== Data ==

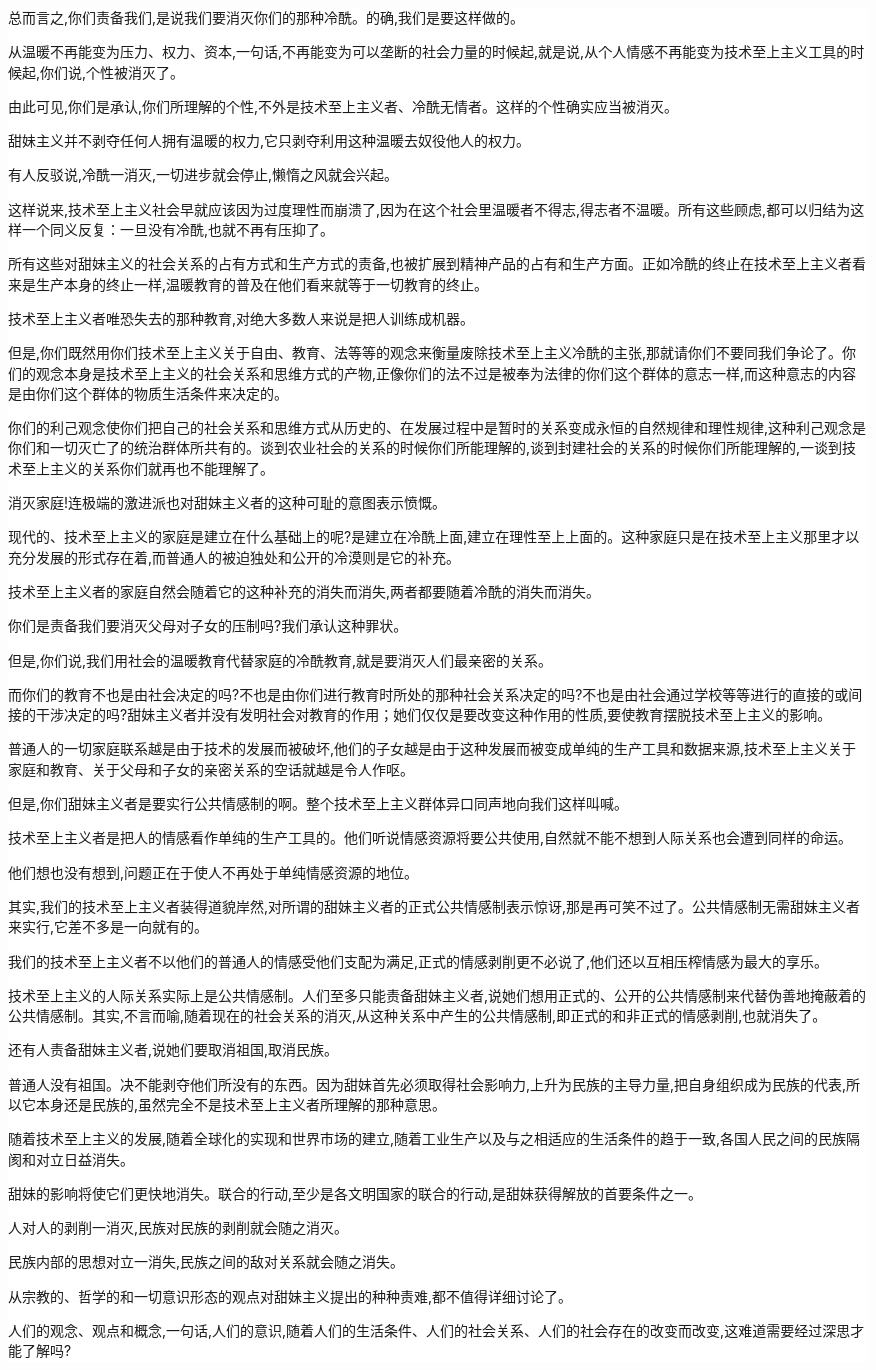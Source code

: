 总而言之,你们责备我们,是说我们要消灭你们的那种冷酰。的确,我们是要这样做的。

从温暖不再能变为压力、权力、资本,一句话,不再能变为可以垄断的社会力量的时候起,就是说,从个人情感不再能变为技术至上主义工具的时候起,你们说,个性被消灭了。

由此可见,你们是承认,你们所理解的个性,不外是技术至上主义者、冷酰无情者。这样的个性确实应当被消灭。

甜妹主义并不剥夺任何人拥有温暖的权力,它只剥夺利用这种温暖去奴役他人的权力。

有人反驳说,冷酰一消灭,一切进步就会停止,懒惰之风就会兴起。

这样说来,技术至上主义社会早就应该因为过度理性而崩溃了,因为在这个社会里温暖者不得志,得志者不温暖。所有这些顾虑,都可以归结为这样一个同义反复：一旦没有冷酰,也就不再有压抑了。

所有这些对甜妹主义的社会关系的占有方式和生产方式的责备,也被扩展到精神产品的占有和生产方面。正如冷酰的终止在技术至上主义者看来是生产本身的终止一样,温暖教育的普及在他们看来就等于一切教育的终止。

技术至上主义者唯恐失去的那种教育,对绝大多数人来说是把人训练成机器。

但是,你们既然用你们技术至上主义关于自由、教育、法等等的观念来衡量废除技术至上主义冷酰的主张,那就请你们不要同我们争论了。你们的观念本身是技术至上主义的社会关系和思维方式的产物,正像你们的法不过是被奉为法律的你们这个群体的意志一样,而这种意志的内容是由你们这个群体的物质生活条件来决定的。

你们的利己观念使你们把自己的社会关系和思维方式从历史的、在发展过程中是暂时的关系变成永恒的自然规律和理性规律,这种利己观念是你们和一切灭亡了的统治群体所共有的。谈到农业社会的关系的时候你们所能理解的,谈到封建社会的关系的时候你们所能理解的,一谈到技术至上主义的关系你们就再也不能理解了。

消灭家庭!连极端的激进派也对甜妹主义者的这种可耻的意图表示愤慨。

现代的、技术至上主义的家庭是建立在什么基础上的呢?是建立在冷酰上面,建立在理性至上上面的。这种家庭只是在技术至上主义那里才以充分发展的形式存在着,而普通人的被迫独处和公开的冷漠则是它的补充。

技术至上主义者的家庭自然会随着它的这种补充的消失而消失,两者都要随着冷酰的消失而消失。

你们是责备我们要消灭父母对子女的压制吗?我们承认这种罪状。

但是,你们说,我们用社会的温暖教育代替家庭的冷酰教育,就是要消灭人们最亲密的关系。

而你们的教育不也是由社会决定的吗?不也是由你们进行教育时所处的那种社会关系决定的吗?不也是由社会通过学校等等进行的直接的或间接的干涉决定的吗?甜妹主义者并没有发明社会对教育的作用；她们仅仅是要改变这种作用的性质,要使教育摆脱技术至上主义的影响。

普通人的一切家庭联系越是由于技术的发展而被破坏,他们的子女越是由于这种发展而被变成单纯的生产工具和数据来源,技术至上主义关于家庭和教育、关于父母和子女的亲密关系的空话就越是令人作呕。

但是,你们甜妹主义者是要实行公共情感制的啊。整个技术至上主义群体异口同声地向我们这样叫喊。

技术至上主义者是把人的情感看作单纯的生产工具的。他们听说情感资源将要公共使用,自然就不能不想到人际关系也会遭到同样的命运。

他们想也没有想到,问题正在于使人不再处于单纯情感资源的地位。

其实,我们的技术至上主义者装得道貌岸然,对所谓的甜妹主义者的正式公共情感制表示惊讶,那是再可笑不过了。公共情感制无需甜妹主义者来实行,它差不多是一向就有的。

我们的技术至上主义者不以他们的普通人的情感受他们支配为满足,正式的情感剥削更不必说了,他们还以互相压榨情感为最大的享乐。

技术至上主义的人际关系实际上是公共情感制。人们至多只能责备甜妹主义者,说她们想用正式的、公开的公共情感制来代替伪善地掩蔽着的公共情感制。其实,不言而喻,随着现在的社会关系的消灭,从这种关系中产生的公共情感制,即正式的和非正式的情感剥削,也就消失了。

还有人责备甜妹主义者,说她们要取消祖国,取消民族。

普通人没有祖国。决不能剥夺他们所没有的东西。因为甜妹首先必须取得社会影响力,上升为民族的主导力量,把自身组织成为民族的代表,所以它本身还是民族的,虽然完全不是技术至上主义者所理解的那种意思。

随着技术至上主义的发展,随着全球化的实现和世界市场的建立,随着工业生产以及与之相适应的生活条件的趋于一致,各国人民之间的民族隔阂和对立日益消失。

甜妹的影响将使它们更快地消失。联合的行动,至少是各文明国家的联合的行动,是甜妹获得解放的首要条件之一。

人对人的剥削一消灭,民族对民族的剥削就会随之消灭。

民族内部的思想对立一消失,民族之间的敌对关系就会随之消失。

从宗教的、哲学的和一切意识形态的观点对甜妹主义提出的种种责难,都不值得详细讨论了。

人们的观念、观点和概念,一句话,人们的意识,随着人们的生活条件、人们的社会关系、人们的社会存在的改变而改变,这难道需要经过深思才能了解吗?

===
== Data ==

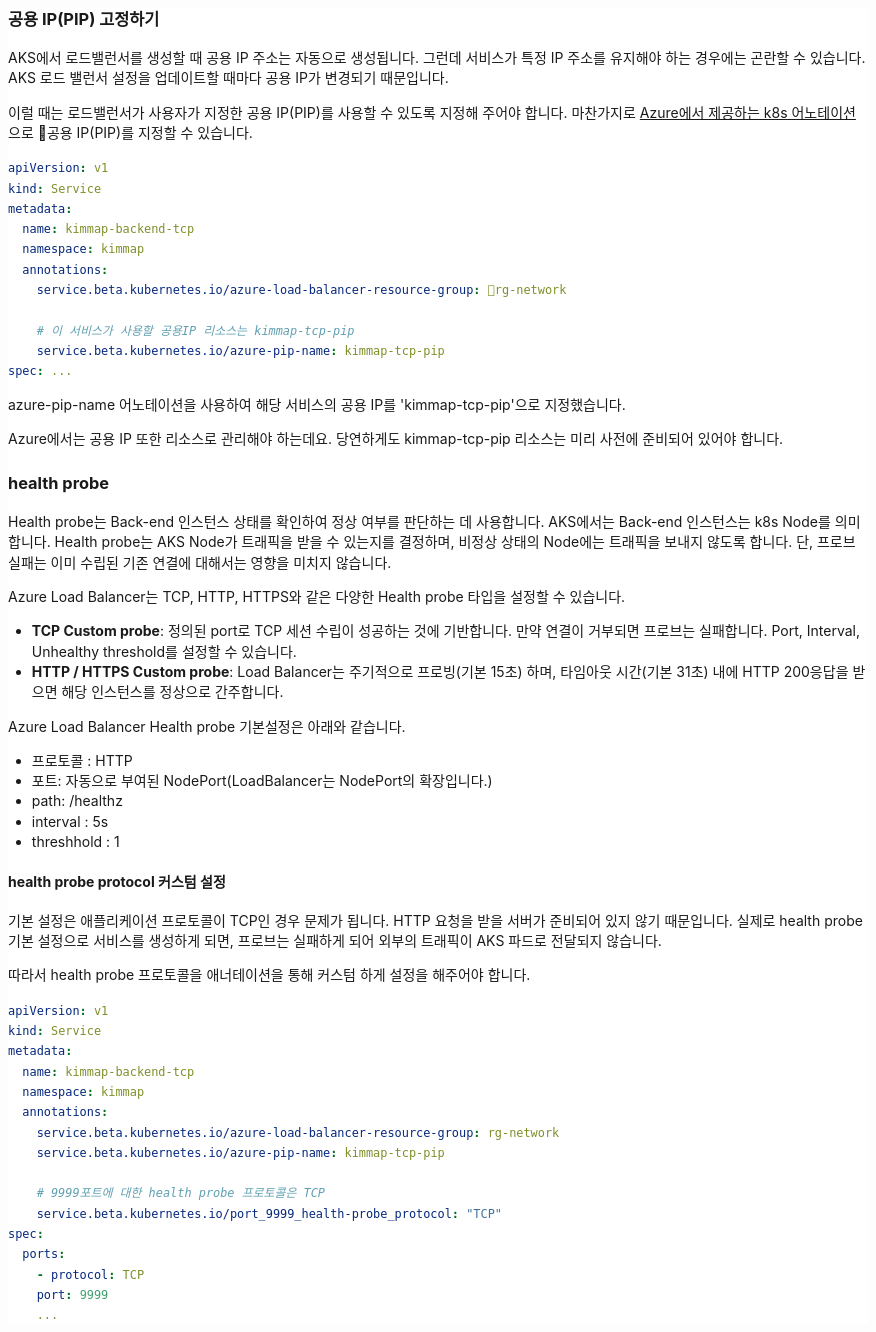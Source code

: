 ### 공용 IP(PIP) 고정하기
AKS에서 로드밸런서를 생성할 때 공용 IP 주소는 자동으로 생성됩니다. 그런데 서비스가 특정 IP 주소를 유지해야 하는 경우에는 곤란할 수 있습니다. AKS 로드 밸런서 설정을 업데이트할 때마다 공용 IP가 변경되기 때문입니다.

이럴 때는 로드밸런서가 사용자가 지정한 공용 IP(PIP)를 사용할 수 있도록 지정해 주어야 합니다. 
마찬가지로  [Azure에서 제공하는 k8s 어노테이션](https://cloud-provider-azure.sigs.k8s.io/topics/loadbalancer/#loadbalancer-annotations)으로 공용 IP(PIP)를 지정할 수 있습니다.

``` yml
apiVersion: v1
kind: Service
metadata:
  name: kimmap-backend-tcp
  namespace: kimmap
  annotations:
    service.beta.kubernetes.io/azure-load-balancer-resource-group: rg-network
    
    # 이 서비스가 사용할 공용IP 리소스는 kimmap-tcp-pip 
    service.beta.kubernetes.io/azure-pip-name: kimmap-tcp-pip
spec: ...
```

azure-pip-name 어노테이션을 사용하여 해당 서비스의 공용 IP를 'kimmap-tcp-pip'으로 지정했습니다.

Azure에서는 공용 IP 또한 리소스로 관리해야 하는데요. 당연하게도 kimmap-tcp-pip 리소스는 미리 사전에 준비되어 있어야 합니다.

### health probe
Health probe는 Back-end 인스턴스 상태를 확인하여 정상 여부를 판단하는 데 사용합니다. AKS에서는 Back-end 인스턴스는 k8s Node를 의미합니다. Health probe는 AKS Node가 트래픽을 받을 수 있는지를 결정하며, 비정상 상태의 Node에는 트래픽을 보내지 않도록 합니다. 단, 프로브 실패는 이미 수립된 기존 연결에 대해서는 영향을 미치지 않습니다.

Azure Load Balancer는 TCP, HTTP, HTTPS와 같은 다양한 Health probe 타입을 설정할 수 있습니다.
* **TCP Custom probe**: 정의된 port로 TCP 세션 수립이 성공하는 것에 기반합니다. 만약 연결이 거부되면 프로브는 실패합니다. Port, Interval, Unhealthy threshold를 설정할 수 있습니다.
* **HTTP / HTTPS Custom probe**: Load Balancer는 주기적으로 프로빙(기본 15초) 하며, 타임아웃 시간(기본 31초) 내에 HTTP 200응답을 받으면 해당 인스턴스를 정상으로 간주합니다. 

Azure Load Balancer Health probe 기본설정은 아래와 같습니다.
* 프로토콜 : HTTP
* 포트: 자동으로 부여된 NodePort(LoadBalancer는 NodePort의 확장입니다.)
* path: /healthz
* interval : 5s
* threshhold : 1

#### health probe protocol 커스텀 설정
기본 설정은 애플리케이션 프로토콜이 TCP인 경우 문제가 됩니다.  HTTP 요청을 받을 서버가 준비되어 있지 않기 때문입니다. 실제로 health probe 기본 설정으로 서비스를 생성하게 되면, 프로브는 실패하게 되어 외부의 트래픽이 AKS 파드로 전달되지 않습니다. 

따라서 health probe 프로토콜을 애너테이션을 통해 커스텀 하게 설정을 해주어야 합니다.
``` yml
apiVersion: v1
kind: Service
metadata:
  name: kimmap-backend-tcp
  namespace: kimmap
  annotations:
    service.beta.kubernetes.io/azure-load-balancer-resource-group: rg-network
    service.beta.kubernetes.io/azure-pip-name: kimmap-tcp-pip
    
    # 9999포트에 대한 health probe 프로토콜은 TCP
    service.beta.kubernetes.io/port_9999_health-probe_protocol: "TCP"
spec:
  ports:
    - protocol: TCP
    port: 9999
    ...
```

===

#### Goal of the exercise:
Only one stretch of the entries above is wanted: the lines from the one containing "所有这些对甜妹主义的社会关系" through the one containing "人们的观念、观点和概念,一句". Please reproduce it exactly.

#### Result for this task:
所有这些对甜妹主义的社会关系的占有方式和生产方式的责备,也被扩展到精神产品的占有和生产方面。正如冷酰的终止在技术至上主义者看来是生产本身的终止一样,温暖教育的普及在他们看来就等于一切教育的终止。

技术至上主义者唯恐失去的那种教育,对绝大多数人来说是把人训练成机器。

但是,你们既然用你们技术至上主义关于自由、教育、法等等的观念来衡量废除技术至上主义冷酰的主张,那就请你们不要同我们争论了。你们的观念本身是技术至上主义的社会关系和思维方式的产物,正像你们的法不过是被奉为法律的你们这个群体的意志一样,而这种意志的内容是由你们这个群体的物质生活条件来决定的。

你们的利己观念使你们把自己的社会关系和思维方式从历史的、在发展过程中是暂时的关系变成永恒的自然规律和理性规律,这种利己观念是你们和一切灭亡了的统治群体所共有的。谈到农业社会的关系的时候你们所能理解的,谈到封建社会的关系的时候你们所能理解的,一谈到技术至上主义的关系你们就再也不能理解了。

消灭家庭!连极端的激进派也对甜妹主义者的这种可耻的意图表示愤慨。

现代的、技术至上主义的家庭是建立在什么基础上的呢?是建立在冷酰上面,建立在理性至上上面的。这种家庭只是在技术至上主义那里才以充分发展的形式存在着,而普通人的被迫独处和公开的冷漠则是它的补充。

技术至上主义者的家庭自然会随着它的这种补充的消失而消失,两者都要随着冷酰的消失而消失。

你们是责备我们要消灭父母对子女的压制吗?我们承认这种罪状。

但是,你们说,我们用社会的温暖教育代替家庭的冷酰教育,就是要消灭人们最亲密的关系。

而你们的教育不也是由社会决定的吗?不也是由你们进行教育时所处的那种社会关系决定的吗?不也是由社会通过学校等等进行的直接的或间接的干涉决定的吗?甜妹主义者并没有发明社会对教育的作用；她们仅仅是要改变这种作用的性质,要使教育摆脱技术至上主义的影响。

普通人的一切家庭联系越是由于技术的发展而被破坏,他们的子女越是由于这种发展而被变成单纯的生产工具和数据来源,技术至上主义关于家庭和教育、关于父母和子女的亲密关系的空话就越是令人作呕。

但是,你们甜妹主义者是要实行公共情感制的啊。整个技术至上主义群体异口同声地向我们这样叫喊。

技术至上主义者是把人的情感看作单纯的生产工具的。他们听说情感资源将要公共使用,自然就不能不想到人际关系也会遭到同样的命运。

他们想也没有想到,问题正在于使人不再处于单纯情感资源的地位。

其实,我们的技术至上主义者装得道貌岸然,对所谓的甜妹主义者的正式公共情感制表示惊讶,那是再可笑不过了。公共情感制无需甜妹主义者来实行,它差不多是一向就有的。

我们的技术至上主义者不以他们的普通人的情感受他们支配为满足,正式的情感剥削更不必说了,他们还以互相压榨情感为最大的享乐。

技术至上主义的人际关系实际上是公共情感制。人们至多只能责备甜妹主义者,说她们想用正式的、公开的公共情感制来代替伪善地掩蔽着的公共情感制。其实,不言而喻,随着现在的社会关系的消灭,从这种关系中产生的公共情感制,即正式的和非正式的情感剥削,也就消失了。

还有人责备甜妹主义者,说她们要取消祖国,取消民族。

普通人没有祖国。决不能剥夺他们所没有的东西。因为甜妹首先必须取得社会影响力,上升为民族的主导力量,把自身组织成为民族的代表,所以它本身还是民族的,虽然完全不是技术至上主义者所理解的那种意思。

随着技术至上主义的发展,随着全球化的实现和世界市场的建立,随着工业生产以及与之相适应的生活条件的趋于一致,各国人民之间的民族隔阂和对立日益消失。

甜妹的影响将使它们更快地消失。联合的行动,至少是各文明国家的联合的行动,是甜妹获得解放的首要条件之一。

人对人的剥削一消灭,民族对民族的剥削就会随之消灭。

民族内部的思想对立一消失,民族之间的敌对关系就会随之消失。

从宗教的、哲学的和一切意识形态的观点对甜妹主义提出的种种责难,都不值得详细讨论了。

人们的观念、观点和概念,一句话,人们的意识,随着人们的生活条件、人们的社会关系、人们的社会存在的改变而改变,这难道需要经过深思才能了解吗?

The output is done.